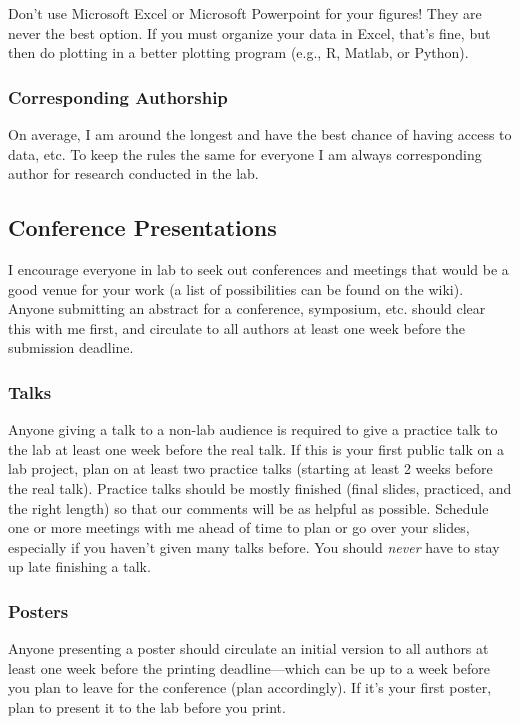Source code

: \documentclass[letterpaper,11pt,oneside]{memoir}
\begin{document}
\begin{shaded}
\noindent Don't use Microsoft Excel or Microsoft Powerpoint for your figures! They are never the best option. If you must organize your data in Excel, that's fine, but then do plotting in a better plotting program (e.g., R, Matlab, or Python).
\end{shaded}


\subsubsection{Corresponding Authorship}
On average, I am around the longest and have the best chance of having access to data, etc. To keep the rules the same for everyone I am always corresponding author for research conducted in the lab.



\subsection{Conference Presentations}
I encourage everyone in lab to seek out conferences and meetings that would be a good venue for your work (a list of possibilities can be found on the wiki). Anyone submitting an abstract for a conference, symposium, etc. should clear this with me first, and circulate to all authors at least one week before the submission deadline.

\subsubsection{Talks}
Anyone giving a talk to a non-lab audience is required to give a practice talk to the lab at least one week before the real talk. If this is your first public talk on a lab project, plan on at least two practice talks (starting at least 2 weeks before the real talk). Practice talks should be mostly finished (final slides, practiced, and the right length) so that our comments will be as helpful as possible. Schedule one or more meetings with me ahead of time to plan or go over your slides, especially if you haven't given many talks before. You should \textit{never} have to stay up late finishing a talk.

\subsubsection{Posters}
Anyone presenting a poster should circulate an initial version to all authors at least one week before the printing deadline---which can be up to a week before you plan to leave for the conference (plan accordingly). If it's your first poster, plan to present it to the lab before you print. 
\end{document}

* Work task
Give the listing above again in its entirety, exactly as written and free of images.

* Exercise output
Source code

: \documentclass[letterpaper,11pt,oneside]{memoir}
\begin{document}
\begin{shaded}
\noindent Don't use Microsoft Excel or Microsoft Powerpoint for your figures! They are never the best option. If you must organize your data in Excel, that's fine, but then do plotting in a better plotting program (e.g., R, Matlab, or Python).
\end{shaded}


\subsubsection{Corresponding Authorship}
On average, I am around the longest and have the best chance of having access to data, etc. To keep the rules the same for everyone I am always corresponding author for research conducted in the lab.



\subsection{Conference Presentations}
I encourage everyone in lab to seek out conferences and meetings that would be a good venue for your work (a list of possibilities can be found on the wiki). Anyone submitting an abstract for a conference, symposium, etc. should clear this with me first, and circulate to all authors at least one week before the submission deadline.

\subsubsection{Talks}
Anyone giving a talk to a non-lab audience is required to give a practice talk to the lab at least one week before the real talk. If this is your first public talk on a lab project, plan on at least two practice talks (starting at least 2 weeks before the real talk). Practice talks should be mostly finished (final slides, practiced, and the right length) so that our comments will be as helpful as possible. Schedule one or more meetings with me ahead of time to plan or go over your slides, especially if you haven't given many talks before. You should \textit{never} have to stay up late finishing a talk.

\subsubsection{Posters}
Anyone presenting a poster should circulate an initial version to all authors at least one week before the printing deadline---which can be up to a week before you plan to leave for the conference (plan accordingly). If it's your first poster, plan to present it to the lab before you print. 
\end{document}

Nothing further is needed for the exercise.